Source texts of formatted documents:
Content starts
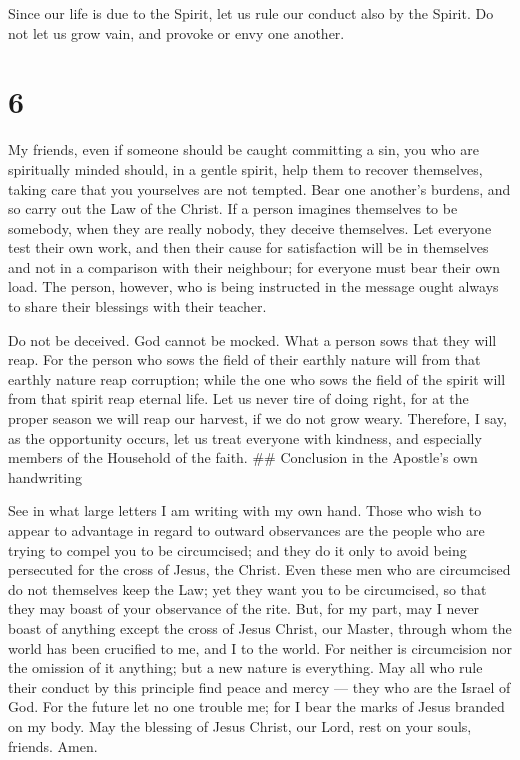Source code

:  Since our life is due to the Spirit, let us rule our
conduct also by the Spirit.  Do not let us grow vain, and
provoke or envy one another.

\hypertarget{section-5}{%
\section{6}\label{section-5}}

 My friends, even if someone should be caught committing a
sin, you who are spiritually minded should, in a gentle spirit, help
them to recover themselves, taking care that you yourselves are not
tempted.  Bear one another's burdens, and so carry out the
Law of the Christ.  If a person imagines themselves to be
somebody, when they are really nobody, they deceive themselves.
 Let everyone test their own work, and then their cause for
satisfaction will be in themselves and not in a comparison with their
neighbour;  for everyone must bear their own load.
 The person, however, who is being instructed in the message
ought always to share their blessings with their teacher.

 Do not be deceived. God cannot be mocked. What a person
sows that they will reap.  For the person who sows the field
of their earthly nature will from that earthly nature reap corruption;
while the one who sows the field of the spirit will from that spirit
reap eternal life.  Let us never tire of doing right, for at
the proper season we will reap our harvest, if we do not grow weary.
 Therefore, I say, as the opportunity occurs, let us treat
everyone with kindness, and especially members of the Household of the
faith. \#\# Conclusion in the Apostle's own handwriting

 See in what large letters I am writing with my own hand.
 Those who wish to appear to advantage in regard to outward
observances are the people who are trying to compel you to be
circumcised; and they do it only to avoid being persecuted for the cross
of Jesus, the Christ.  Even these men who are circumcised
do not themselves keep the Law; yet they want you to be circumcised, so
that they may boast of your observance of the rite.  But,
for my part, may I never boast of anything except the cross of Jesus
Christ, our Master, through whom the world has been crucified to me, and
I to the world.  For neither is circumcision nor the
omission of it anything; but a new nature is everything. 
May all who rule their conduct by this principle find peace and mercy
--- they who are the Israel of God.  For the future let no
one trouble me; for I bear the marks of Jesus branded on my body.
 May the blessing of Jesus Christ, our Lord, rest on your
souls, friends. Amen.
Content ends
Output every line of the records exactly, excluding all pictures.

• Written reply
Source code

:  Since our life is due to the Spirit, let us rule our
conduct also by the Spirit.  Do not let us grow vain, and
provoke or envy one another.

\hypertarget{section-5}{%
\section{6}\label{section-5}}

 My friends, even if someone should be caught committing a
sin, you who are spiritually minded should, in a gentle spirit, help
them to recover themselves, taking care that you yourselves are not
tempted.  Bear one another's burdens, and so carry out the
Law of the Christ.  If a person imagines themselves to be
somebody, when they are really nobody, they deceive themselves.
 Let everyone test their own work, and then their cause for
satisfaction will be in themselves and not in a comparison with their
neighbour;  for everyone must bear their own load.
 The person, however, who is being instructed in the message
ought always to share their blessings with their teacher.

 Do not be deceived. God cannot be mocked. What a person
sows that they will reap.  For the person who sows the field
of their earthly nature will from that earthly nature reap corruption;
while the one who sows the field of the spirit will from that spirit
reap eternal life.  Let us never tire of doing right, for at
the proper season we will reap our harvest, if we do not grow weary.
 Therefore, I say, as the opportunity occurs, let us treat
everyone with kindness, and especially members of the Household of the
faith. \#\# Conclusion in the Apostle's own handwriting

 See in what large letters I am writing with my own hand.
 Those who wish to appear to advantage in regard to outward
observances are the people who are trying to compel you to be
circumcised; and they do it only to avoid being persecuted for the cross
of Jesus, the Christ.  Even these men who are circumcised
do not themselves keep the Law; yet they want you to be circumcised, so
that they may boast of your observance of the rite.  But,
for my part, may I never boast of anything except the cross of Jesus
Christ, our Master, through whom the world has been crucified to me, and
I to the world.  For neither is circumcision nor the
omission of it anything; but a new nature is everything. 
May all who rule their conduct by this principle find peace and mercy
--- they who are the Israel of God.  For the future let no
one trouble me; for I bear the marks of Jesus branded on my body.
 May the blessing of Jesus Christ, our Lord, rest on your
souls, friends. Amen.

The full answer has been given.